2) Joins: (a) INNER JOIN customers↔orders to list customers who placed orders. (b) LEFT JOIN customers↔orders to include customers with zero orders; return 0 as totals for those. (c) FULL OUTER JOIN customers↔orders and explain which rows appear only on one side. (d) CROSS JOIN products↔(SELECT DISTINCT category) to illustrate Cartesian output and how to limit it. Provide queries and one or two expected result rows to prove understanding.

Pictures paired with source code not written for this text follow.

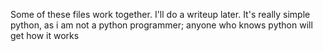 Some of these files work together. I'll do a writeup later. It's really simple python, as i am not a python programmer; anyone who knows python will get how it works
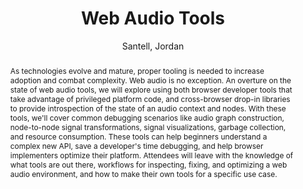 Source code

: --- 
title: "Web Audio Tools" 
abstract: "As technologies evolve and mature, proper tooling is needed to increase adoption and combat complexity. Web audio is no exception. An overture on the state of web audio tools, we will explore using both browser developer tools that take advantage of privileged platform code, and cross-browser drop-in libraries to provide introspection of the state of an audio context and nodes. With these tools, we'll cover common debugging scenarios like audio graph construction, node-to-node signal transformations, signal visualizations, garbage collection, and resource consumption. These tools can help beginners understand a complex new API, save a developer's time debugging, and help browser implementers optimize their platform. Attendees will leave with the knowledge of what tools are out there, workflows for inspecting, fixing, and optimizing a web audio environment, and how to make their own tools for a specific use case." 
address: "Paris" 
author: "Santell, Jordan"
webAuthor: "Jordan Santell" 
booktitle: "Proceedings of the International Web Audio Conference" 
editor: "Goldszmidt, Samuel and Schnell, Norbert and Saiz, Victor and Matuszewski, Benjamin" 
month: "Proceedings of the International Web Audio Conference"
pages: "undefined" 
publisher: "IRCAM" 
series: "WAC '15"
type: "Video"  
year: "2015" 
id: "2015_vid3" 
tags: year2015
media: https://medias.ircam.fr/x32ba00 
pdflink: none
ISSN: 2663-5844
---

3) UNION vs UNION ALL: Combine web_orders and store_orders into a single set of (order_id, customer_id, amount). (a) Using UNION ALL, count total rows and the number of duplicate order_ids. (b) Using UNION (distinct), show deduplicated rows. (c) Return only the order_ids that appear in both sources without using INTERSECT.
4) Window functions: (a) For each customer, rank their orders by amount DESC and return the top 1 per customer using ROW_NUMBER. (b) Compute a running total of amount per customer ordered by order_date; show partition boundaries. (c) For August 2025, compute each customer’s rank by monthly spend using SUM(amount) OVER(PARTITION BY customer_id) and then DENSE_RANK across customers. Explain why a window does not collapse rows like GROUP BY.
5) View vs table: Create a view top_spenders_2025_08(customer_id, total_amount) over orders. Is it updatable? Under what conditions? What happens if the base table adds a NOT NULL column or if the view definition references a column later dropped? Discuss pros/cons of views vs materialized tables for this case and how to refresh a materialized view (name your chosen RDBMS).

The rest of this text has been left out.